I think gaining an extra material is the hardest part of chess You have a problem with your tactical vision and your technique - you give your extra material back because you blunder and you don't know what to do with the extra material. So to cure this I suggest concentrating on tactics and learning simple strategy tips for beginners - I recommend reading Max Euwe's books. All the stuff about focus-pocus, clock-factor, endgames, control-patrol is useless for you at the moment.

@springyboard See, most of the chess principles are about making it easier to coordinate the pieces against the rival's material and, or, King, while refusing the same to him.
Say you have a material advantage. Does it make your position better? Not necessarily, as your rival may have enough piece activity (threats) as to keep you busy defending, thus making it impossible to free enough pieces to develop threats of your own.
So what is coordination? Think of it as intersecting the action of pieces on a square (or several for that matter), usually occupied by the opponent's material and, or, King, as to develop threats. If your pieces are not defending, then they're free to move and coordinate with others. If your pawn structure –or the rival's– isn't limiting their possible moves, then you may have more and perhaps better roads to coordinate them faster than the rival's pieces coordinating to put up an effective defense. And so on.

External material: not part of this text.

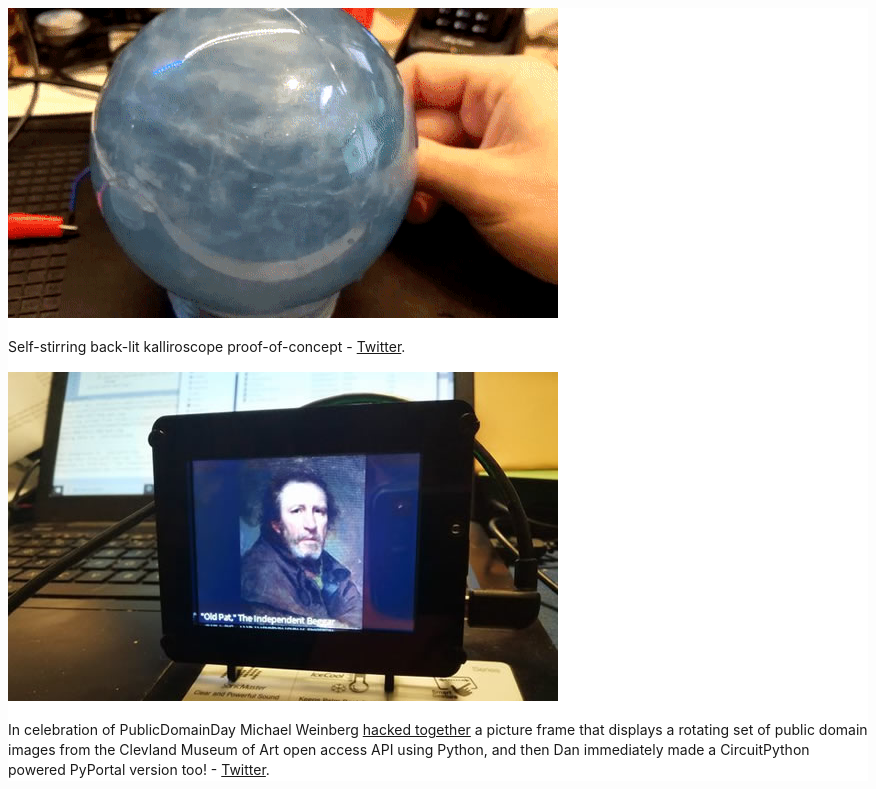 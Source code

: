 [![Kalliroscope](../assets/01072020/1720globe.gif)](https://twitter.com/grajohnt/status/1213166907727261696)

Self-stirring back-lit kalliroscope proof-of-concept - [Twitter](https://twitter.com/grajohnt/status/1213166907727261696).

[![PublicDomainDay](../assets/01072020/1720publicdomain.jpg)](https://twitter.com/cogliano/status/1213654813411618817)

In celebration of PublicDomainDay Michael Weinberg [hacked together](https://michaelweinberg.org/blog/2020/01/01/public-domain-pictures/) a picture frame that displays a rotating set of public domain images from the Clevland Museum of Art open access API using Python, and then Dan immediately made a CircuitPython powered PyPortal version too! - [Twitter](https://twitter.com/cogliano/status/1213654813411618817).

Having a material advantage usually limits the defensive strategies for the defender, as opposing and allowing trades may be out of the question. Having a material advantage can also make it easier to increase the pressure, either by numbers or mobility (to evolve into different attacking patterns). That said if you don't seek coordination to attack, then your material advantage is not being used.

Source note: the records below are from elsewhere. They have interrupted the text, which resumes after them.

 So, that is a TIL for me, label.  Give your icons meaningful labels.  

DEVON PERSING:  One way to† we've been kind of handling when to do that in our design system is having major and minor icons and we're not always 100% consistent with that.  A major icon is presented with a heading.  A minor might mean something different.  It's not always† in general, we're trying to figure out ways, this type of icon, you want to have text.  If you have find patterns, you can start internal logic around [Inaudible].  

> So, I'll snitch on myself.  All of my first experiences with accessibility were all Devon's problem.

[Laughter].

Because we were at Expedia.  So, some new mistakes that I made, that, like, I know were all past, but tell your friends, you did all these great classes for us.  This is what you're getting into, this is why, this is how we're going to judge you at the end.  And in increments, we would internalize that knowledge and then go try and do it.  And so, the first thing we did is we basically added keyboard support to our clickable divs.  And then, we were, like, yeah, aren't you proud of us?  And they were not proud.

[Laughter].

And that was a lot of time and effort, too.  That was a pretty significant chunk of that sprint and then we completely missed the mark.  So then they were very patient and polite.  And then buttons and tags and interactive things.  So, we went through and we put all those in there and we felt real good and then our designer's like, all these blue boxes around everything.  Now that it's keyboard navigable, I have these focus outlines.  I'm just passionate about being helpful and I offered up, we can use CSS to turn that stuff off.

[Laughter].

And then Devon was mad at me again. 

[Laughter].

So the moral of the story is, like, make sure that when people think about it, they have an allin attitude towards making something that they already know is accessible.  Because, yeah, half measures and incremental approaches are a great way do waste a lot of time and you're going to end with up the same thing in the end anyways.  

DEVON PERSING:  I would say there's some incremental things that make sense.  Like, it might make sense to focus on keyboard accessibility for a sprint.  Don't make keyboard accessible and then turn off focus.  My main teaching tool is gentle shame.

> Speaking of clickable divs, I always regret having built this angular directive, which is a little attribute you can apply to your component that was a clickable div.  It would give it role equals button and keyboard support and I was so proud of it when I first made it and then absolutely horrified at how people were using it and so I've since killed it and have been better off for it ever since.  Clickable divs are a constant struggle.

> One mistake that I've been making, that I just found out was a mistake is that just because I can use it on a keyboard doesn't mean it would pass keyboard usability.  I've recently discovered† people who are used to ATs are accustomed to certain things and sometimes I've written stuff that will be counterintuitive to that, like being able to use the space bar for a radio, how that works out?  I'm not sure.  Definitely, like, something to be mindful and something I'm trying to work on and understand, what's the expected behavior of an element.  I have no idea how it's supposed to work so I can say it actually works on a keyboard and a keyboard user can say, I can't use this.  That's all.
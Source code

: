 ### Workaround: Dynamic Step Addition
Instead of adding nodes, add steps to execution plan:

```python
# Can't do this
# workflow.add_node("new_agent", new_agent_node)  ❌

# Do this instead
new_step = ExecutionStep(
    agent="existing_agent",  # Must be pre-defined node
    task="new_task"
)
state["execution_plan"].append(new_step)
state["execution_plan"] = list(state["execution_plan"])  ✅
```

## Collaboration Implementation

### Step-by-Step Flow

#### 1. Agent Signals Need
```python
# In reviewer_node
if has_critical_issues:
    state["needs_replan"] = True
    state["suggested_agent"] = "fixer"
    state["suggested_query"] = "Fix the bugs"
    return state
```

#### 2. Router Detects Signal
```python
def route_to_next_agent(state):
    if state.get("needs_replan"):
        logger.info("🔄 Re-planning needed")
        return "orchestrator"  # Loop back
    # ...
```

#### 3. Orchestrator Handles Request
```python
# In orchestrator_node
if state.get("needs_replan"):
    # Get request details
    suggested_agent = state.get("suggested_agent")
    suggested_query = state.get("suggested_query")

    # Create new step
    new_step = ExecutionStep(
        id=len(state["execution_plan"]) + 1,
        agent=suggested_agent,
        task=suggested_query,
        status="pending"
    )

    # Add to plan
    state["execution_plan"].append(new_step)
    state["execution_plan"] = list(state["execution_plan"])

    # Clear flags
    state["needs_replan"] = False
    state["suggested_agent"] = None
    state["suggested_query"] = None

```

Now, think of how you got the material plus in those games. You had a clear idea of where to place your pieces to attack specific material. Well, once you get the material plus you're supposed to keep doing the same, somewhere else and again and again... until you can give checkmate. And even if you don't see the best way to do it, at least you're trying to. That's how you improve in chess.
Thank you for all the replies and good advice! Will read through them, try to apply them in my games and post a more thorough followup later.
Time was not a significant factor as all the above games were daily, played on this site (my OTB record with endgames is good for my level). Only games 1 and 4 featured pure endgames; the rest were decided in the late middlegame.
Some thoughts on the games and further questions:
For game 3 (B vs Gollen0444), was 31 Rb7?? the decisive blunder or did I still have the advantage after that?
Was the 37 Nxd4 sacrifice in game 5 (W vs btsypulin) correct? I could not see any other way to improve my position. What would be the likely result if I let my h-pawn drop?
Despite being material up in game 7 (B vs shamir_a), was I actually winning? White had a pretty strong attack on my King.